The Law Commission of England & Wales and the Scottish Law Commission conducted a public consultation on their provision proposals to reform the law governing surrogacy arrangements in the UK to reflect the wishes of surrogates and intended parents. What the Law Commissions have proposed will allow intended parents to become legal parents of any child born through a surrogacy arrangement from birth, subject to the surrogate retaining a right to object for a defined period after the birth, a new pathway to protect and safeguard the interests of all involved in a surrogacy arrangement. Following analysis of the responses submitted to the consultation, a much anticipated final report and draft Bill is expected to be published on 29 March 2023 which many will welcome standing the current law is acutely out of step with modern fertility practises, attitudes and modern family structures.
In the meantime, Current law recognises surrogates and their spouses/civil partners as the legal parents of children born through surrogacy. Parenthood is transferred to the intended parents through a “parental order” by the courts.
The Human Fertilisation and Embryology Act 2008 s 54 ss (2) –(8) sets out the conditions which should be satisfied in order for a parental order to be made. In particular section 6 states ;
The court must be satisfied that both—
(a) the woman who carried the child, and
(b) any other person who is a parent of the child but is not one of the applicants (including any man who is the father by virtue of section 35 or 36 or any woman who is a parent by virtue of section 42 or 43),have freely, and with full understanding of what is involved, agreed unconditionally to the making of the order.
Essential guidance has recently been issued by on the subject of consent in Re C (Surrogacy: Consent)  EWCA Civ 16 whereby the Court of Appeal provided direction on the requirement for consent being obtained from the surrogate.
In this case the intended parents and the surrogate met in 2018, signed a surrogacy agreement in 2019. In November of that year, following artificial insemination using the egg of the surrogate and sperm of one of the intended parents, the surrogate became pregnant.
By spring 2020, the parties’ relationship had deteriorated with the surrogate becoming increasingly emotionally attached to the unborn baby and the parents feeling excluded and kept at arm’s length. Despite these deteriorations, when the child was born in September 2020 the surrogate handed over the child to the intended parents as per the agreement.

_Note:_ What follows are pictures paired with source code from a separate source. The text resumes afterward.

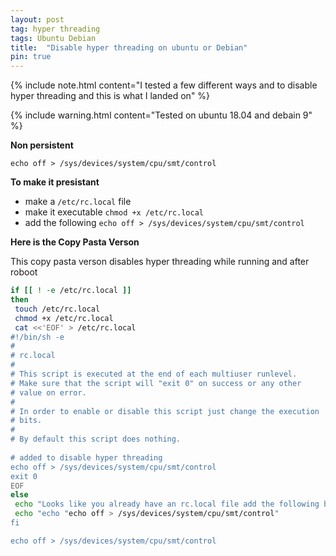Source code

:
 ```yaml
---
layout: post
tag: hyper threading 
tags: Ubuntu Debian
title:  "Disable hyper threading on ubuntu or Debian"
pin: true
---
```


{% include note.html content="I tested a few different ways and to disable hyper threading and this is what I landed on" %}

{% include warning.html content="Tested on ubuntu 18.04 and debain 9" %}

**Non persistent**

`echo off > /sys/devices/system/cpu/smt/control`

**To make it presistant**

* make a `/etc/rc.local` file
* make it executable `chmod +x /etc/rc.local`
* add the following `echo off > /sys/devices/system/cpu/smt/control`


**Here is the Copy Pasta Verson**

This copy pasta verson disables hyper threading while running and after roboot 
```bash
if [[ ! -e /etc/rc.local ]]
then
 touch /etc/rc.local
 chmod +x /etc/rc.local
 cat <<'EOF' > /etc/rc.local
#!/bin/sh -e
#
# rc.local
#
# This script is executed at the end of each multiuser runlevel.
# Make sure that the script will "exit 0" on success or any other
# value on error.
#
# In order to enable or disable this script just change the execution
# bits.
#
# By default this script does nothing.
 
# added to disable hyper threading
echo off > /sys/devices/system/cpu/smt/control
exit 0
EOF
else
 echo "Looks like you already have an rc.local file add the following before exit 0"
 echo "echo "echo off > /sys/devices/system/cpu/smt/control"
fi

echo off > /sys/devices/system/cpu/smt/control
```
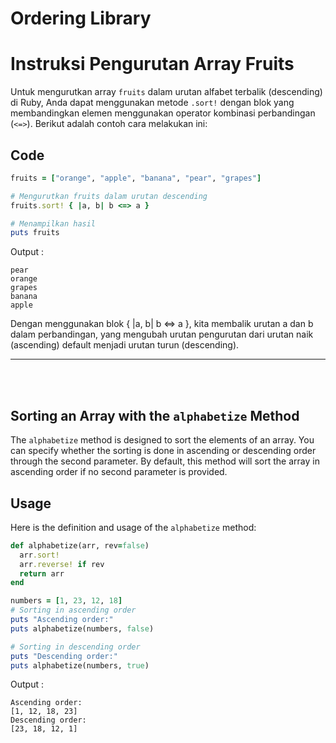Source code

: # Ordering Library

# Instruksi Pengurutan Array Fruits

Untuk mengurutkan array `fruits` dalam urutan alfabet terbalik (descending) di Ruby, Anda dapat menggunakan metode `.sort!` dengan blok yang membandingkan elemen menggunakan operator kombinasi perbandingan (`<=>`). Berikut adalah contoh cara melakukan ini:

## Code

```ruby
fruits = ["orange", "apple", "banana", "pear", "grapes"]

# Mengurutkan fruits dalam urutan descending
fruits.sort! { |a, b| b <=> a }

# Menampilkan hasil
puts fruits
```

Output :

```console
pear
orange
grapes
banana
apple
```

Dengan menggunakan blok { |a, b| b <=> a }, kita membalik urutan a dan b dalam perbandingan, yang mengubah urutan pengurutan dari urutan naik (ascending) default menjadi urutan turun (descending).

_____________________________________________________________

<br><br>

## Sorting an Array with the `alphabetize` Method

The `alphabetize` method is designed to sort the elements of an array. You can specify whether the sorting is done in ascending or descending order through the second parameter. By default, this method will sort the array in ascending order if no second parameter is provided.

## Usage

Here is the definition and usage of the `alphabetize` method:

```ruby
def alphabetize(arr, rev=false)
  arr.sort!
  arr.reverse! if rev
  return arr
end

numbers = [1, 23, 12, 18]
# Sorting in ascending order
puts "Ascending order:"
puts alphabetize(numbers, false)

# Sorting in descending order
puts "Descending order:"
puts alphabetize(numbers, true)
```

Output :

```console
Ascending order:
[1, 12, 18, 23]
Descending order:
[23, 18, 12, 1]

```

The intended parents applied for a Parental Order in November 2020. In January 2021 the surrogate returned her acknowledgment of service form to the Court stating she did not consent to the making of the Parental Order. The parties attended mediation in an attempt to repair the relationship and rebuild trust. A Parental order reporter was appointed who subsequently was unable to recommend a Parental Order being made due to the fact that the surrogate mother wanted to keep her parental responsibilities to allow her rights to spend time with the child.
The Surrogate thereafter filed a statement with court in which she acknowledged that it was always anticipated that she would consent to a parental order but her position had changed because of her unexpected feelings for the child and because she had anticipated being a significant person to him, but she now felt pushed out. She stated that she would consent to a parental order being made on two conditions: that a child arrangements order was made providing for monthly contact with her and that a prohibited steps order was made preventing the intended parents from moving without her written agreement.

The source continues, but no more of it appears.